Alfredo Gaspar e Fábio Costa têm em comum um passado profissional ligado à segurança pública: Gaspar é ex-promotor de Justiça e ex-secretário de Segurança Pública de Alagoas, enquanto Fábio Costa é delegado licenciado da Polícia Civil alagoana. Ambos possuem um histórico de defesa dos chamados “cidadãos de bem”, conforme mencionado em diversas declarações públicas. No entanto, a defesa veemente de Pablo Marçal, um candidato com histórico criminal, gerou críticas e questionamentos sobre a coerência de suas posições.

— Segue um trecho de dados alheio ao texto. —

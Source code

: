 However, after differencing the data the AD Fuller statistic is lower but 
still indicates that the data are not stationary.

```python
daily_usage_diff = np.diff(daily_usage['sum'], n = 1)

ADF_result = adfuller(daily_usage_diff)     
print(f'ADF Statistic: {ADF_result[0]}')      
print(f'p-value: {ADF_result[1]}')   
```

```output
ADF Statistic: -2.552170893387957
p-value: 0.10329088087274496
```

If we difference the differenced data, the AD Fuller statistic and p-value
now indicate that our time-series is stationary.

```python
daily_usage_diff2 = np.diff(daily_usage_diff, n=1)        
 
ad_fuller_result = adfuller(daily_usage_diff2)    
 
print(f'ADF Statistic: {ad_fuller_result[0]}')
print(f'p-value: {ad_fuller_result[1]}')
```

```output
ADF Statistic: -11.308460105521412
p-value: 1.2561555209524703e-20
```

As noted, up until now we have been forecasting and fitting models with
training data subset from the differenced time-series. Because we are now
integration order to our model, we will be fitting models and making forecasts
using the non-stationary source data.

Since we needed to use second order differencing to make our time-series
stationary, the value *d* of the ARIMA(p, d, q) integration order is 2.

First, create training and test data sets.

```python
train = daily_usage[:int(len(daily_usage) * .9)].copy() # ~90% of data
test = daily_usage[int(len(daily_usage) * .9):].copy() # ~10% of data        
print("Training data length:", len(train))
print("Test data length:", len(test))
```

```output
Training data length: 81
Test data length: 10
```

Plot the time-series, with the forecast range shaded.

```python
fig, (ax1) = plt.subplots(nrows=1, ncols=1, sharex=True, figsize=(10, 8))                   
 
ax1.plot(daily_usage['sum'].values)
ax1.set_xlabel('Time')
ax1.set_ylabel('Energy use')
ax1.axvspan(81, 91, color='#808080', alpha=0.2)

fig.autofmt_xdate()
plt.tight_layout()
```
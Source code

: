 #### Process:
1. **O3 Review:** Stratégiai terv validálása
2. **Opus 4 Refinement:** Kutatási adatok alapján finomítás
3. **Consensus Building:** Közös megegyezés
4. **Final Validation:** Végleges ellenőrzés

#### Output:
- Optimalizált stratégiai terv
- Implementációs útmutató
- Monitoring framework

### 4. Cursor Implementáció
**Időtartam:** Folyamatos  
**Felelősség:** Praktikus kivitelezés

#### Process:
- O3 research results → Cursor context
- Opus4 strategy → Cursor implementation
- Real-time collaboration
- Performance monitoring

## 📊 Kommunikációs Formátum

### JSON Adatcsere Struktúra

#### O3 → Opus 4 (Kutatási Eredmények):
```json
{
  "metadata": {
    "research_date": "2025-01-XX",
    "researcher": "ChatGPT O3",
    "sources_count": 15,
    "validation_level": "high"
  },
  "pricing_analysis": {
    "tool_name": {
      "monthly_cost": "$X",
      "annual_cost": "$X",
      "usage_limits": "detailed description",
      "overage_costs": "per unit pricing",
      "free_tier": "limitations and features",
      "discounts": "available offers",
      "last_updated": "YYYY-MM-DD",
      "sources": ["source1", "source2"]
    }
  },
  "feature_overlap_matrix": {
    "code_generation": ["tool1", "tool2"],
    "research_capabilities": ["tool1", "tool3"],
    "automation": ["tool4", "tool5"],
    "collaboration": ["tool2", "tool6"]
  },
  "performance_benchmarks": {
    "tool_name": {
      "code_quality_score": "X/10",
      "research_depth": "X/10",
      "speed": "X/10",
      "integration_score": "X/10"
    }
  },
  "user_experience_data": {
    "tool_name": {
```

Pablo Marçal, aos 18 anos, foi preso temporariamente e mais tarde condenado a quatro anos e cinco meses de prisão por furto qualificado em uma operação de 2005 que apurou desvios financeiros de contas bancárias. O caso tramitou na 11ª Vara Federal em Goiânia e, somente em 2018, o Tribunal Regional Federal da 1ª Região analisou um recurso da defesa, resultando na prescrição da pena devido à demora no julgamento. A Polícia Federal relatou que Marçal colaborou nas investigações, fornecendo informações sobre outros envolvidos no esquema fraudulento. A sua principal função na quadrilha era obter listas de e-mails de possíveis vítimas e realizar a manutenção dos computadores, que eram então usados para enviar programas maliciosos destinados ao roubo de dados bancários.
No âmbito político, Marx Beltrão acumula seu próprio histórico controverso, com nove ações por improbidade administrativa movidas pelo Ministério Público Federal de Alagoas contra ele, referentes ao período em que foi prefeito de Coruripe.
Essas manifestações de apoio por parte dos deputados alagoanos colocam em evidência a polarização política e a tensão entre diferentes poderes no Brasil. O uso do termo “ditadura do judiciário” ilustra uma narrativa que busca criticar e deslegitimar decisões judiciais desfavoráveis à extrema-direita, que vê tais medidas como um cerceamento da liberdade de expressão e da atuação política. Por outro lado, críticos dessas posições alegam que a defesa de um candidato com histórico de envolvimento em crimes de natureza grave compromete a ética e a credibilidade dos apoiadores.